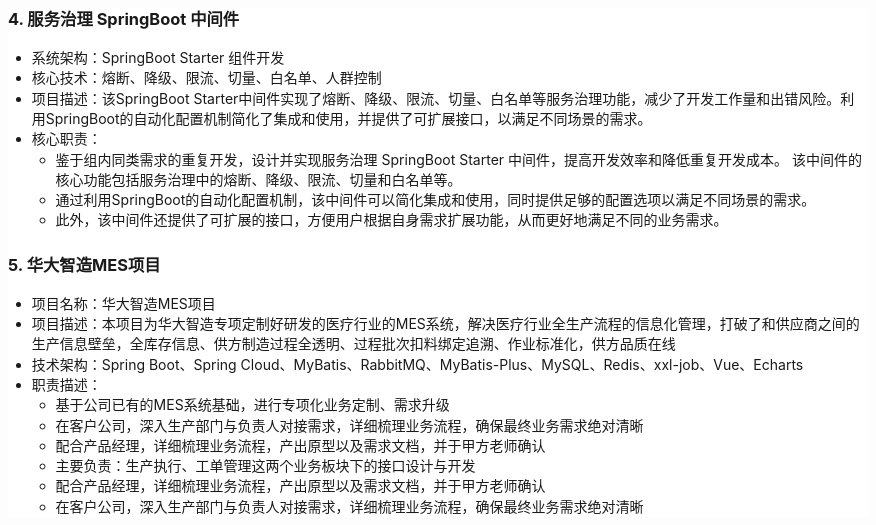 ### 4. 服务治理 SpringBoot 中间件

- 系统架构：SpringBoot Starter 组件开发
- 核心技术：熔断、降级、限流、切量、白名单、人群控制
- 项目描述：该SpringBoot Starter中间件实现了熔断、降级、限流、切量、白名单等服务治理功能，减少了开发工作量和出错风险。利用SpringBoot的自动化配置机制简化了集成和使用，并提供了可扩展接口，以满足不同场景的需求。
- 核心职责：
  - 鉴于组内同类需求的重复开发，设计并实现服务治理 SpringBoot Starter 中间件，提高开发效率和降低重复开发成本。 该中间件的核心功能包括服务治理中的熔断、降级、限流、切量和白名单等。
  - 通过利用SpringBoot的自动化配置机制，该中间件可以简化集成和使用，同时提供足够的配置选项以满足不同场景的需求。
  - 此外，该中间件还提供了可扩展的接口，方便用户根据自身需求扩展功能，从而更好地满足不同的业务需求。

### 5. 华大智造MES项目
- 项目名称：华大智造MES项目
- 项目描述：本项目为华大智造专项定制好研发的医疗行业的MES系统，解决医疗行业全生产流程的信息化管理，打破了和供应商之间的生产信息壁垒，全库存信息、供方制造过程全透明、过程批次扣料绑定追溯、作业标准化，供方品质在线
- 技术架构：Spring Boot、Spring Cloud、MyBatis、RabbitMQ、MyBatis-Plus、MySQL、Redis、xxl-job、Vue、Echarts
- 职责描述：
  - 基于公司已有的MES系统基础，进行专项化业务定制、需求升级
  - 在客户公司，深入生产部门与负责人对接需求，详细梳理业务流程，确保最终业务需求绝对清晰
  - 配合产品经理，详细梳理业务流程，产出原型以及需求文档，并于甲方老师确认
  - 主要负责：生产执行、工单管理这两个业务板块下的接口设计与开发
  - 配合产品经理，详细梳理业务流程，产出原型以及需求文档，并于甲方老师确认
  - 在客户公司，深入生产部门与负责人对接需求，详细梳理业务流程，确保最终业务需求绝对清晰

---

Exercise requirements
Each record should be quoted exactly, with the images omitted.

Finished exercise
 ### 4. 服务治理 SpringBoot 中间件

- 系统架构：SpringBoot Starter 组件开发
- 核心技术：熔断、降级、限流、切量、白名单、人群控制
- 项目描述：该SpringBoot Starter中间件实现了熔断、降级、限流、切量、白名单等服务治理功能，减少了开发工作量和出错风险。利用SpringBoot的自动化配置机制简化了集成和使用，并提供了可扩展接口，以满足不同场景的需求。
- 核心职责：
  - 鉴于组内同类需求的重复开发，设计并实现服务治理 SpringBoot Starter 中间件，提高开发效率和降低重复开发成本。 该中间件的核心功能包括服务治理中的熔断、降级、限流、切量和白名单等。
  - 通过利用SpringBoot的自动化配置机制，该中间件可以简化集成和使用，同时提供足够的配置选项以满足不同场景的需求。
  - 此外，该中间件还提供了可扩展的接口，方便用户根据自身需求扩展功能，从而更好地满足不同的业务需求。

### 5. 华大智造MES项目
- 项目名称：华大智造MES项目
- 项目描述：本项目为华大智造专项定制好研发的医疗行业的MES系统，解决医疗行业全生产流程的信息化管理，打破了和供应商之间的生产信息壁垒，全库存信息、供方制造过程全透明、过程批次扣料绑定追溯、作业标准化，供方品质在线
- 技术架构：Spring Boot、Spring Cloud、MyBatis、RabbitMQ、MyBatis-Plus、MySQL、Redis、xxl-job、Vue、Echarts
- 职责描述：
  - 基于公司已有的MES系统基础，进行专项化业务定制、需求升级
  - 在客户公司，深入生产部门与负责人对接需求，详细梳理业务流程，确保最终业务需求绝对清晰
  - 配合产品经理，详细梳理业务流程，产出原型以及需求文档，并于甲方老师确认
  - 主要负责：生产执行、工单管理这两个业务板块下的接口设计与开发
  - 配合产品经理，详细梳理业务流程，产出原型以及需求文档，并于甲方老师确认
  - 在客户公司，深入生产部门与负责人对接需求，详细梳理业务流程，确保最终业务需求绝对清晰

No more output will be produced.